- What you have to do -
All lines holding the word "static" are to be copied from the records beneath.

- Dataset excerpts -
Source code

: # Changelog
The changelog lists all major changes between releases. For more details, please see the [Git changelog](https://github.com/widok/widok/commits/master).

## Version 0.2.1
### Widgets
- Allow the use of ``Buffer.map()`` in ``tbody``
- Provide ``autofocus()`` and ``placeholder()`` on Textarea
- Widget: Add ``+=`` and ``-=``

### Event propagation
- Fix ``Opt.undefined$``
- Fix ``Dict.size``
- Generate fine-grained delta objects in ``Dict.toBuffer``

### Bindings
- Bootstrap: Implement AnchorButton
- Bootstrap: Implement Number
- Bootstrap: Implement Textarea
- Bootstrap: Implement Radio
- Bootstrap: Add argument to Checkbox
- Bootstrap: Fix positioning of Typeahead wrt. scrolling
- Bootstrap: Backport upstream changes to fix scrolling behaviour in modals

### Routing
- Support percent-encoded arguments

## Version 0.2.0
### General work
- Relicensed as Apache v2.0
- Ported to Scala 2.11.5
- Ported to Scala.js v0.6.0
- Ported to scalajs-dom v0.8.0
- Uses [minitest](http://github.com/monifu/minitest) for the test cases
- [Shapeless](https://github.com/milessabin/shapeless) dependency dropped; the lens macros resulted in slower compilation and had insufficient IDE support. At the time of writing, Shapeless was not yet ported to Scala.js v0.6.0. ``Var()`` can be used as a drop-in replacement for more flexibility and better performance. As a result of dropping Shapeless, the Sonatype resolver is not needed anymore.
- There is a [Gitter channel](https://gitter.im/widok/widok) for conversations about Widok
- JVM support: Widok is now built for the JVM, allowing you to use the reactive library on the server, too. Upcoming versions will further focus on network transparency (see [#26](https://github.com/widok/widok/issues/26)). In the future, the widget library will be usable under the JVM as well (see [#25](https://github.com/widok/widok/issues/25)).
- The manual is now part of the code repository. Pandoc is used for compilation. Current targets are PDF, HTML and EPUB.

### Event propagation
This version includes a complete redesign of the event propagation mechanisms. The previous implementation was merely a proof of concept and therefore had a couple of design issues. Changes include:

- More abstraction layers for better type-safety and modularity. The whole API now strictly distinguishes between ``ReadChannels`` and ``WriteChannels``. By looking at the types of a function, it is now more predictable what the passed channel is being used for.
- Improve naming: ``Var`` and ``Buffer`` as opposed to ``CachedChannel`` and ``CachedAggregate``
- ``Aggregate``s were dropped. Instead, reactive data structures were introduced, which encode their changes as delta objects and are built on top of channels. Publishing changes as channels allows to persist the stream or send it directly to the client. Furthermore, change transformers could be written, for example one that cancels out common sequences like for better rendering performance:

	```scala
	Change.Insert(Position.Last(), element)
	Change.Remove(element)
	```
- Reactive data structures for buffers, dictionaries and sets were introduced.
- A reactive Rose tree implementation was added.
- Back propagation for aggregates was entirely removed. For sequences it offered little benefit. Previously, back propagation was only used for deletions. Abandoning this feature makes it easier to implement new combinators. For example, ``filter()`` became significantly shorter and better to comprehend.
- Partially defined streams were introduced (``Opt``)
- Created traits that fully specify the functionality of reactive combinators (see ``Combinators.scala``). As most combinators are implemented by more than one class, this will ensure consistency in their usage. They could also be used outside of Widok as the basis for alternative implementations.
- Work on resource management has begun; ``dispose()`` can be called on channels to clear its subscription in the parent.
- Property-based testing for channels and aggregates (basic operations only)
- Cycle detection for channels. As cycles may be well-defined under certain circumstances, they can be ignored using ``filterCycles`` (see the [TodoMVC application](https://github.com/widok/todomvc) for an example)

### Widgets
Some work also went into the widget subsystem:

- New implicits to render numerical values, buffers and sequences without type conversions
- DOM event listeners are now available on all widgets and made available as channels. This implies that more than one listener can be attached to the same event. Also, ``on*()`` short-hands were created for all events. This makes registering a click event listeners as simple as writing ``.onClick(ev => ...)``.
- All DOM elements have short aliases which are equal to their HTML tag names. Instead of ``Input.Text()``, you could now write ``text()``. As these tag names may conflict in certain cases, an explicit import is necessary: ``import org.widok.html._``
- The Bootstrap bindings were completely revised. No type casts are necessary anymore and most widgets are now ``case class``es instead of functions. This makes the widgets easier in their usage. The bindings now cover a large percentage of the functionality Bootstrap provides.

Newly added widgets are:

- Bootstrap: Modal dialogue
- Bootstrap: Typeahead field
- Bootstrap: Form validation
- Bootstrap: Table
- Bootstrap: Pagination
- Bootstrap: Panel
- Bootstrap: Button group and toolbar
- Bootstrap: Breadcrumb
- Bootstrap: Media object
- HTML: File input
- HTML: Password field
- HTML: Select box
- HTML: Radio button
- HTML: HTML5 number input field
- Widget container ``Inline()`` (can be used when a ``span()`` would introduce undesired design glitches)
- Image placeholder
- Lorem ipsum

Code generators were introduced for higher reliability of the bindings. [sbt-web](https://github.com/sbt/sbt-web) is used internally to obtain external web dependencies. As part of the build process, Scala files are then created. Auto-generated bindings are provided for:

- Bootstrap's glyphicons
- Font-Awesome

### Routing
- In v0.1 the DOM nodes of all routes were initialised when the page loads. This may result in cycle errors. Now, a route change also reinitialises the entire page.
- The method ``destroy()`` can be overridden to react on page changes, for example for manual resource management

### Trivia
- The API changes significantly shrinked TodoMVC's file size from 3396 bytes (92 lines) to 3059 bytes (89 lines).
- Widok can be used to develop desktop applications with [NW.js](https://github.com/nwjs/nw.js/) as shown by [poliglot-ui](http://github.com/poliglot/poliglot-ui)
* * *
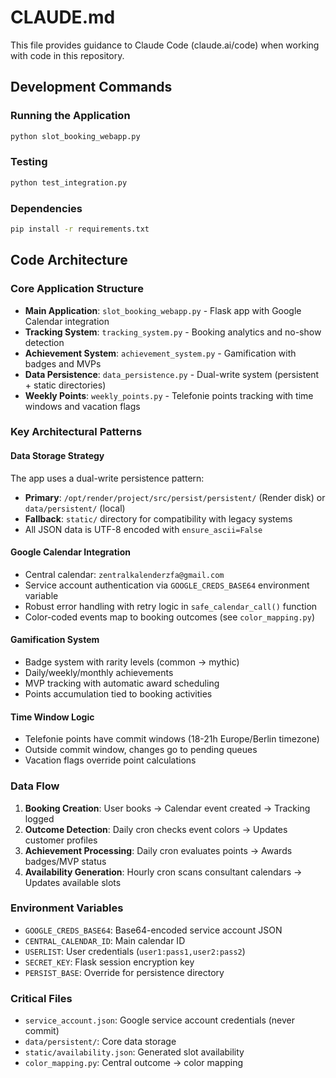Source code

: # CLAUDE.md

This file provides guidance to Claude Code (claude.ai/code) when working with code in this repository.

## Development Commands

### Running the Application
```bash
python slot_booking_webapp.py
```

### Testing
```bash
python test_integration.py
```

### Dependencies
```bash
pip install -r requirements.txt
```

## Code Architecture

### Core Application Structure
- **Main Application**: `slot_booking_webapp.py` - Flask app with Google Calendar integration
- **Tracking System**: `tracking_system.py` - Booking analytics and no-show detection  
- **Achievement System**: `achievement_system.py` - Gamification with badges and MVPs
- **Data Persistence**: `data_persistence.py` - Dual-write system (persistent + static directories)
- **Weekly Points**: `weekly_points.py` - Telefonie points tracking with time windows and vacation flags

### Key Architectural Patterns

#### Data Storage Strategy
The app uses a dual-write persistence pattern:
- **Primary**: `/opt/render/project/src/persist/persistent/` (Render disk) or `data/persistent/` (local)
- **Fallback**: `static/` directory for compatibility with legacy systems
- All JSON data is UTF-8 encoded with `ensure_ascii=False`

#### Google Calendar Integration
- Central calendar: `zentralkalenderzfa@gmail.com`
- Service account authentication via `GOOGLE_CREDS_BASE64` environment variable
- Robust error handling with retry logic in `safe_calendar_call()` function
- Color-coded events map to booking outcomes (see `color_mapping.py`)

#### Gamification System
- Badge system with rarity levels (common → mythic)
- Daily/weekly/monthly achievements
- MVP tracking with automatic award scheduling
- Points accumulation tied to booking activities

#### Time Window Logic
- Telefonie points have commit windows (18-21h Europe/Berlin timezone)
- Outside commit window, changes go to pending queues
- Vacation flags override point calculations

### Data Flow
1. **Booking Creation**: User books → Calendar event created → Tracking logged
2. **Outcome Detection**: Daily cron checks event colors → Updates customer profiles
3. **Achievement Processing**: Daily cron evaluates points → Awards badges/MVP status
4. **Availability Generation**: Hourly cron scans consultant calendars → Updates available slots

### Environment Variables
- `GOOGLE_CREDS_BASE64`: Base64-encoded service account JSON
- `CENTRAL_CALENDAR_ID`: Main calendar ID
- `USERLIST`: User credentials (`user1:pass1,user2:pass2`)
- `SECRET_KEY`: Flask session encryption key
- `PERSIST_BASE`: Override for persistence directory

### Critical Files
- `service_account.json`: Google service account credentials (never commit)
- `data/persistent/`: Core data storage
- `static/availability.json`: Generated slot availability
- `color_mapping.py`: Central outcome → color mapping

- Exercise output -
- **Data Persistence**: `data_persistence.py` - Dual-write system (persistent + static directories)
- **Fallback**: `static/` directory for compatibility with legacy systems
- `static/availability.json`: Generated slot availability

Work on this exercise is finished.